** Data provided **
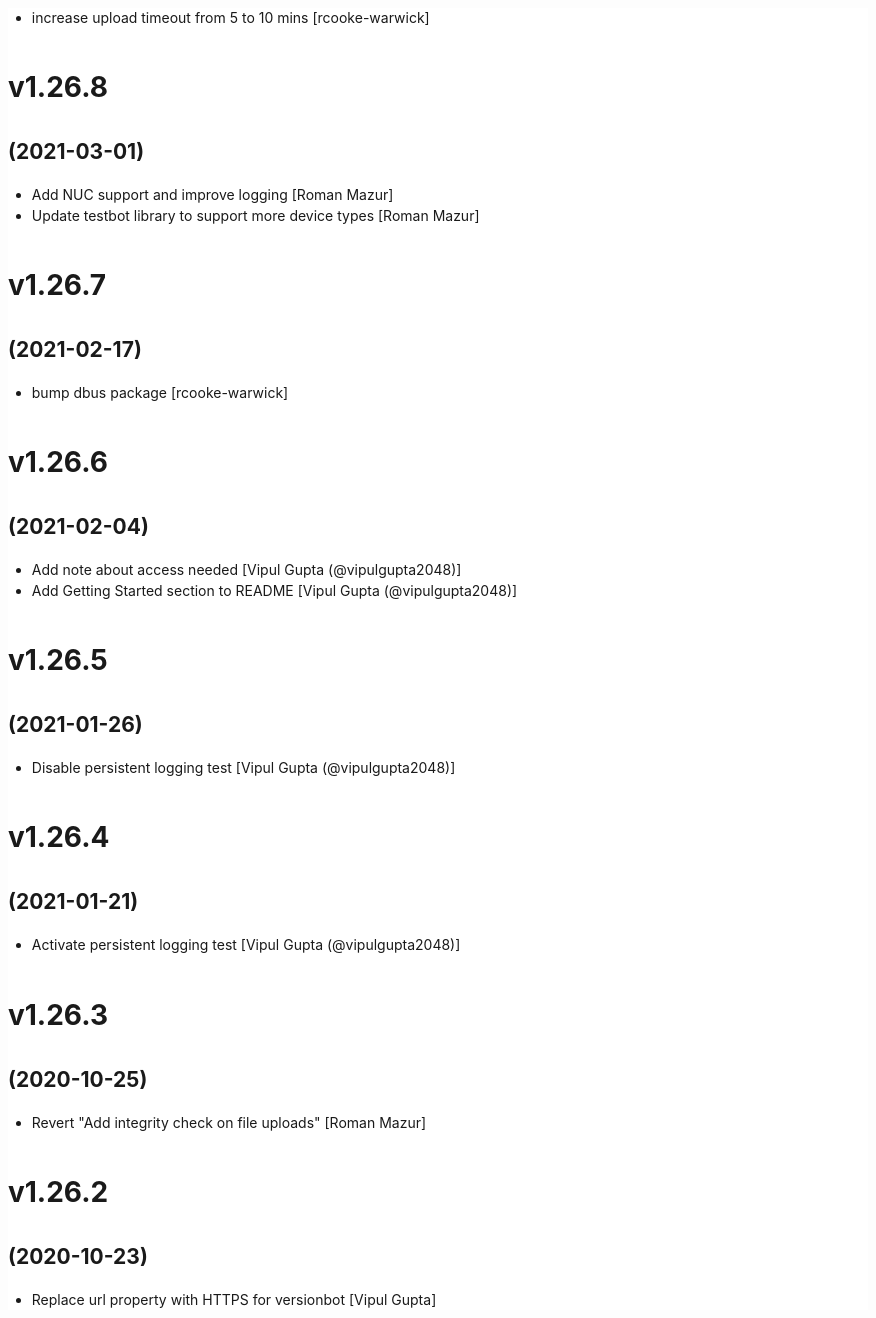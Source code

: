 * increase upload timeout from 5 to 10 mins [rcooke-warwick]

# v1.26.8
## (2021-03-01)

* Add NUC support and improve logging [Roman Mazur]
* Update testbot library to support more device types [Roman Mazur]

# v1.26.7
## (2021-02-17)

* bump dbus package [rcooke-warwick]

# v1.26.6
## (2021-02-04)

* Add note about access needed [Vipul Gupta (@vipulgupta2048)]
* Add Getting Started section to README [Vipul Gupta (@vipulgupta2048)]

# v1.26.5
## (2021-01-26)

* Disable persistent logging test [Vipul Gupta (@vipulgupta2048)]

# v1.26.4
## (2021-01-21)

* Activate persistent logging test [Vipul Gupta (@vipulgupta2048)]

# v1.26.3
## (2020-10-25)

* Revert "Add integrity check on file uploads" [Roman Mazur]

# v1.26.2
## (2020-10-23)

* Replace url property with HTTPS for versionbot [Vipul Gupta]
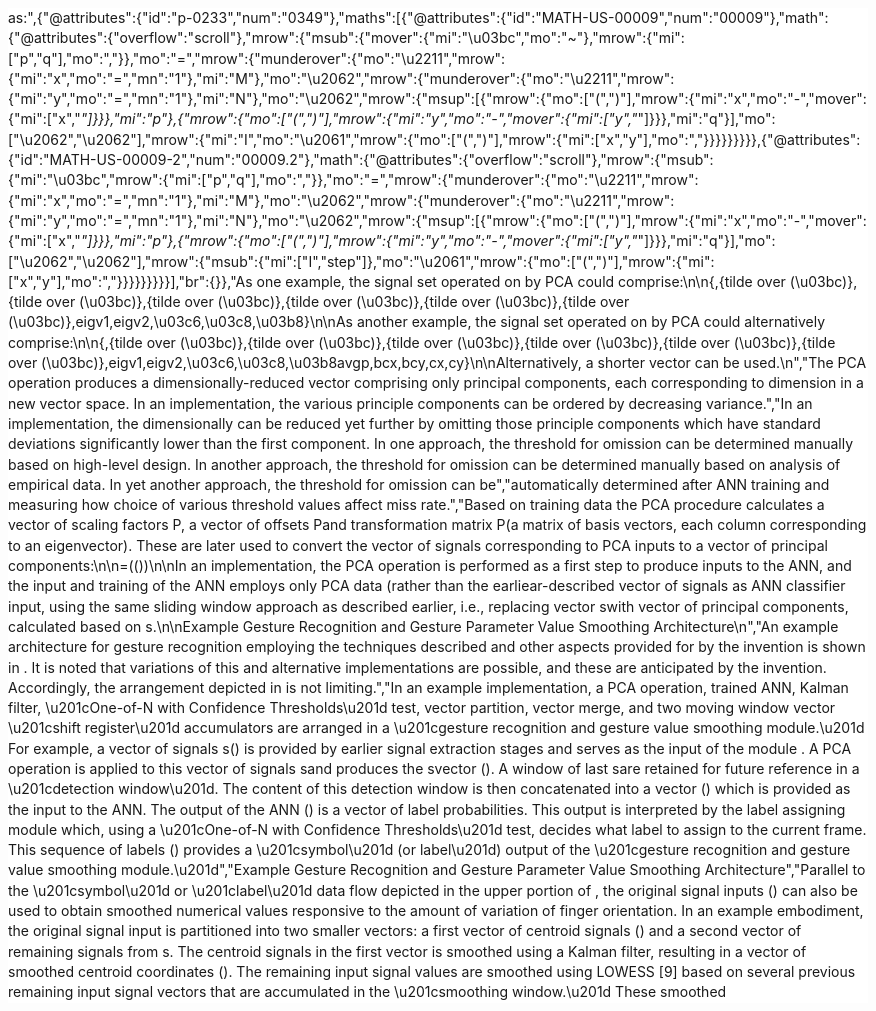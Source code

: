 as:",{"@attributes":{"id":"p-0233","num":"0349"},"maths":[{"@attributes":{"id":"MATH-US-00009","num":"00009"},"math":{"@attributes":{"overflow":"scroll"},"mrow":{"msub":{"mover":{"mi":"\u03bc","mo":"~"},"mrow":{"mi":["p","q"],"mo":","}},"mo":"=","mrow":{"munderover":{"mo":"\u2211","mrow":{"mi":"x","mo":"=","mn":"1"},"mi":"M"},"mo":"\u2062","mrow":{"munderover":{"mo":"\u2211","mrow":{"mi":"y","mo":"=","mn":"1"},"mi":"N"},"mo":"\u2062","mrow":{"msup":[{"mrow":{"mo":["(",")"],"mrow":{"mi":"x","mo":"-","mover":{"mi":["x","_"]}}},"mi":"p"},{"mrow":{"mo":["(",")"],"mrow":{"mi":"y","mo":"-","mover":{"mi":["y","_"]}}},"mi":"q"}],"mo":["\u2062","\u2062"],"mrow":{"mi":"I","mo":"\u2061","mrow":{"mo":["(",")"],"mrow":{"mi":["x","y"],"mo":","}}}}}}}}},{"@attributes":{"id":"MATH-US-00009-2","num":"00009.2"},"math":{"@attributes":{"overflow":"scroll"},"mrow":{"msub":{"mi":"\u03bc","mrow":{"mi":["p","q"],"mo":","}},"mo":"=","mrow":{"munderover":{"mo":"\u2211","mrow":{"mi":"x","mo":"=","mn":"1"},"mi":"M"},"mo":"\u2062","mrow":{"munderover":{"mo":"\u2211","mrow":{"mi":"y","mo":"=","mn":"1"},"mi":"N"},"mo":"\u2062","mrow":{"msup":[{"mrow":{"mo":["(",")"],"mrow":{"mi":"x","mo":"-","mover":{"mi":["x","_"]}}},"mi":"p"},{"mrow":{"mo":["(",")"],"mrow":{"mi":"y","mo":"-","mover":{"mi":["y","_"]}}},"mi":"q"}],"mo":["\u2062","\u2062"],"mrow":{"msub":{"mi":["I","step"]},"mo":"\u2061","mrow":{"mo":["(",")"],"mrow":{"mi":["x","y"],"mo":","}}}}}}}}}],"br":{}},"As one example, the signal set operated on by PCA could comprise:\n\n{,{tilde over (\u03bc)},{tilde over (\u03bc)},{tilde over (\u03bc)},{tilde over (\u03bc)},{tilde over (\u03bc)},{tilde over (\u03bc)},eigv1,eigv2,\u03c6,\u03c8,\u03b8}\n\nAs another example, the signal set operated on by PCA could alternatively comprise:\n\n{,{tilde over (\u03bc)},{tilde over (\u03bc)},{tilde over (\u03bc)},{tilde over (\u03bc)},{tilde over (\u03bc)},{tilde over (\u03bc)},eigv1,eigv2,\u03c6,\u03c8,\u03b8avgp,bcx,bcy,cx,cy}\n\nAlternatively, a shorter vector can be used.\n","The PCA operation produces a dimensionally-reduced vector comprising only principal components, each corresponding to dimension in a new vector space. In an implementation, the various principle components can be ordered by decreasing variance.","In an implementation, the dimensionally can be reduced yet further by omitting those principle components which have standard deviations significantly lower than the first component. In one approach, the threshold for omission can be determined manually based on high-level design. In another approach, the threshold for omission can be determined manually based on analysis of empirical data. In yet another approach, the threshold for omission can be","automatically determined after ANN training and measuring how choice of various threshold values affect miss rate.","Based on training data the PCA procedure calculates a vector of scaling factors P, a vector of offsets Pand transformation matrix P(a matrix of basis vectors, each column corresponding to an eigenvector). These are later used to convert the vector of signals corresponding to PCA inputs to a vector of principal components:\n\n=(())\n\nIn an implementation, the PCA operation is performed as a first step to produce inputs to the ANN, and the input and training of the ANN employs only PCA data (rather than the earliear-described vector of signals as ANN classifier input, using the same sliding window approach as described earlier, i.e., replacing vector swith vector of principal components, calculated based on s.\n\nExample Gesture Recognition and Gesture Parameter Value Smoothing Architecture\n","An example architecture for gesture recognition employing the techniques described and other aspects provided for by the invention is shown in . It is noted that variations of this and alternative implementations are possible, and these are anticipated by the invention. Accordingly, the arrangement depicted in  is not limiting.","In an example implementation, a PCA operation, trained ANN, Kalman filter, \u201cOne-of-N with Confidence Thresholds\u201d test, vector partition, vector merge, and two moving window vector \u201cshift register\u201d accumulators are arranged in a \u201cgesture recognition and gesture value smoothing module.\u201d For example, a vector of signals s() is provided by earlier signal extraction stages and serves as the input of the module . A PCA operation is applied to this vector of signals sand produces the svector (). A window of last sare retained for future reference in a \u201cdetection window\u201d. The content of this detection window is then concatenated into a vector () which is provided as the input to the ANN. The output of the ANN () is a vector of label probabilities. This output is interpreted by the label assigning module which, using a \u201cOne-of-N with Confidence Thresholds\u201d test, decides what label to assign to the current frame. This sequence of labels () provides a \u201csymbol\u201d (or label\u201d) output of the \u201cgesture recognition and gesture value smoothing module.\u201d","Example Gesture Recognition and Gesture Parameter Value Smoothing Architecture","Parallel to the \u201csymbol\u201d or \u201clabel\u201d data flow depicted in the upper portion of , the original signal inputs () can also be used to obtain smoothed numerical values responsive to the amount of variation of finger orientation. In an example embodiment, the original signal input is partitioned into two smaller vectors: a first vector of centroid signals () and a second vector of remaining signals from s. The centroid signals in the first vector is smoothed using a Kalman filter, resulting in a vector of smoothed centroid coordinates (). The remaining input signal values are smoothed using LOWESS [9] based on several previous remaining input signal vectors that are accumulated in the \u201csmoothing window.\u201d These smoothed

** Work required **
I need every line from the material that contains the word "Roman".

** Finished task **
* Add NUC support and improve logging [Roman Mazur]
* Update testbot library to support more device types [Roman Mazur]
* Revert "Add integrity check on file uploads" [Roman Mazur]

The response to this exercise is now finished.